The sample size for therapeutic evaluation was calculated by power analysis based on experimental data from similar studies. In a two-sided test and setting α value at 0.05 and desired power at 0.95, the sample size turned out to be 5 per group. We also expected deaths during experiments; therefore, we used the formula, Nt = N/1-q, where Nt is the number of mice initially used, N is the number required at the end of the study and q is the proportion of attrition which is generally 10%. Thus, at the end of the study period we expected to have data from at least 6 mice per group which is enough to attain statistical significance, if exists. Data was analyzed using a one-way ANOVA followed by Dunnett's test compared with Vehicle Control. At the end of the study, the mice were anesthetized and sacrificed by CO2 euthanasia. The hind paws of the mice were subjected to histopathological examination and the serum was analyzed for CRP, TNF-α, IL-6, and IL-10 as described in below sections.
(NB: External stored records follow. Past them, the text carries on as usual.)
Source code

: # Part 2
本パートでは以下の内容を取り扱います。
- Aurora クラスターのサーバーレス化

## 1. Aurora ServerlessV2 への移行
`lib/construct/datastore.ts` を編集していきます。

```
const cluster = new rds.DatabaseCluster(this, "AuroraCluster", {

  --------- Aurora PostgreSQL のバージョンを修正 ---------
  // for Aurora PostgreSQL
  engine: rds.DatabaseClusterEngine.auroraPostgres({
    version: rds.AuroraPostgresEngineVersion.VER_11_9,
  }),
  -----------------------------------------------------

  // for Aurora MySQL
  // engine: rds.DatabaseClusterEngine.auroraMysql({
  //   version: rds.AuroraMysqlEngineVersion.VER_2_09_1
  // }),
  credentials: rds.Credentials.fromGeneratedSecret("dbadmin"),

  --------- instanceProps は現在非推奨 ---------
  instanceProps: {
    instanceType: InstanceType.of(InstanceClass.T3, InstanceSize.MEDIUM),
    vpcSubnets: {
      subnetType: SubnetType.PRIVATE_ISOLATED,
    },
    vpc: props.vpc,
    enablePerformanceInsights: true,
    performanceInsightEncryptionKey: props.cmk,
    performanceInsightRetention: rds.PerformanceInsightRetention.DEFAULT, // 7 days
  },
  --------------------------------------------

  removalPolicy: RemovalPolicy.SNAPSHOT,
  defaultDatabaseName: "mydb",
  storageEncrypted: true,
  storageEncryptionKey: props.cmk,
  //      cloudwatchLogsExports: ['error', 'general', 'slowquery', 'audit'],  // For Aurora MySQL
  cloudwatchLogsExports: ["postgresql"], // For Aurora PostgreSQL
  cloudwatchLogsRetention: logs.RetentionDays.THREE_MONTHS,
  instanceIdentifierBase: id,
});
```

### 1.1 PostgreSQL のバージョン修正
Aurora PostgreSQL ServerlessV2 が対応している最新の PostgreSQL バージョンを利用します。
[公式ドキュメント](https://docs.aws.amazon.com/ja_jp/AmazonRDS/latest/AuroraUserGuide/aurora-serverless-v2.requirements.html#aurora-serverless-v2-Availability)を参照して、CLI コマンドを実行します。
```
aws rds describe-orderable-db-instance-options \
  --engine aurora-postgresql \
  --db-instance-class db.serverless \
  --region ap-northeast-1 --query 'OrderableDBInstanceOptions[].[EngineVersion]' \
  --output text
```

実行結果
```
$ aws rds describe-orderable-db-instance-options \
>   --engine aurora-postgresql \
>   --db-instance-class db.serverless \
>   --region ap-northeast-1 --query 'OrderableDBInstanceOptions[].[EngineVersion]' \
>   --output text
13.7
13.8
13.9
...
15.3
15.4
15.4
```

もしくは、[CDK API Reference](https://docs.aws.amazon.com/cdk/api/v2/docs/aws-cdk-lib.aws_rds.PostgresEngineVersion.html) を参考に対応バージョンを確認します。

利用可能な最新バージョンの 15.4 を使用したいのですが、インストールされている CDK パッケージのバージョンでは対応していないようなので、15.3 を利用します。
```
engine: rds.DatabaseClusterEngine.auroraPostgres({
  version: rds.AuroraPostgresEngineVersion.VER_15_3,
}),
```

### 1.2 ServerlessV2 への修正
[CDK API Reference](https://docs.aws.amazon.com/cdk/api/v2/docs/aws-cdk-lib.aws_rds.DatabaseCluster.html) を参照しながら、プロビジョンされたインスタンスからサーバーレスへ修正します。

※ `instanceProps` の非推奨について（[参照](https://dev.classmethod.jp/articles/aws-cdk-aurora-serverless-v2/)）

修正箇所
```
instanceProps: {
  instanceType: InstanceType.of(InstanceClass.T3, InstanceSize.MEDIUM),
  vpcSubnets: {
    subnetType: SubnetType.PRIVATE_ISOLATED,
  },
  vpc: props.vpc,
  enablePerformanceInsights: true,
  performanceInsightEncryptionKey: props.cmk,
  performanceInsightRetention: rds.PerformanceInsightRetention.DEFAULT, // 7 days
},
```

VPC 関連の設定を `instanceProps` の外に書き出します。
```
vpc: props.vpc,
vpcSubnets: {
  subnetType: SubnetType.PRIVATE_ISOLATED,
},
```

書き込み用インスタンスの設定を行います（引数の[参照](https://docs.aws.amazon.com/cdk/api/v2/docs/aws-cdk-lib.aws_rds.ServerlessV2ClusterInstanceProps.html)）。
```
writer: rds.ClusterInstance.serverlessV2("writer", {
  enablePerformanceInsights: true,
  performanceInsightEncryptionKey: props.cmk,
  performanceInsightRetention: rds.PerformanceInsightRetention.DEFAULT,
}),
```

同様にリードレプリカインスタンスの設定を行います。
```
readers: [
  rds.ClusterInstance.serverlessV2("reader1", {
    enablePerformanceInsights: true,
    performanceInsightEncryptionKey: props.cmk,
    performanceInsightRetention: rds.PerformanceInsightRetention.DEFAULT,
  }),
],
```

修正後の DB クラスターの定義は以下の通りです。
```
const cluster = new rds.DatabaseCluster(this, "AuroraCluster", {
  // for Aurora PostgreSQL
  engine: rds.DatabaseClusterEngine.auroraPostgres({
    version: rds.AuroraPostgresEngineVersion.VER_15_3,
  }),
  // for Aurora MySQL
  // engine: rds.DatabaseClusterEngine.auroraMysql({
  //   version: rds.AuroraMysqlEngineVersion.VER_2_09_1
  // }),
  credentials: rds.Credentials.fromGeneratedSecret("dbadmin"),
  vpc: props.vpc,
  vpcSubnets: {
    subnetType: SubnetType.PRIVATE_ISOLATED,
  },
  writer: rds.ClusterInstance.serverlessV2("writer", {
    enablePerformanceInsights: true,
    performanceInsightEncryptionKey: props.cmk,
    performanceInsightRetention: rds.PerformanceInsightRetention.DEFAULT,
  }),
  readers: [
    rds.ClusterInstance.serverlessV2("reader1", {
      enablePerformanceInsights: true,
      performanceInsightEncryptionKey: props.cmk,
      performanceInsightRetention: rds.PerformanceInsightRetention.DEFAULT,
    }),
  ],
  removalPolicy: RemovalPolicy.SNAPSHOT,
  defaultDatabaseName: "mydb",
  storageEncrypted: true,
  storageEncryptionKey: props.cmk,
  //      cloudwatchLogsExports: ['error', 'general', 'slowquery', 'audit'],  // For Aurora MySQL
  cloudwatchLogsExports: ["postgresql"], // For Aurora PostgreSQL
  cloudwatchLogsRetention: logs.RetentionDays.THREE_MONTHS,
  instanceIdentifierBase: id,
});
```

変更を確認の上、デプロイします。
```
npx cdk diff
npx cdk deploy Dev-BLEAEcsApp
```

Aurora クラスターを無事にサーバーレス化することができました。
All the data was expressed as mean ± SEM and statistically analyzed by IBM-SPSS version 20 software using one-way ANOVA followed by post hoc Dunnett-t test at different variance levels. A p-value of 0.05 or less was considered statistically significant.
RA serum marker analysis.
Blood was collected from the tail vein, 100 µL was used for the assays. All assays were conducted using manufacturer’s instructions for the respective assay kits. The following assay kits were purchased: Mouse TNF-α GENLISA™ ELISA (Krishgen BioSystems cat# KB2145), Mouse IL-10 GENLISA™ ELISA (Krishgen BioSystems cat# KB2072), Mouse hsC-Reactive Protein, hs-CRP GENLISA™ ELISA (Krishgen BioSystems cat# KLM0318), Mouse IL-6 GENLISA™ ELISA (Krishgen BioSystems cat# KB2068).
Histology.
Limbs from euthanized animals were preserved in buffered formalin, decalcified, embedded, sectioned, and stained with hematoxylin and eosin (H & E). Microscopic images were acquired with Lx 400 microscope (Labomed, Fremont, CA).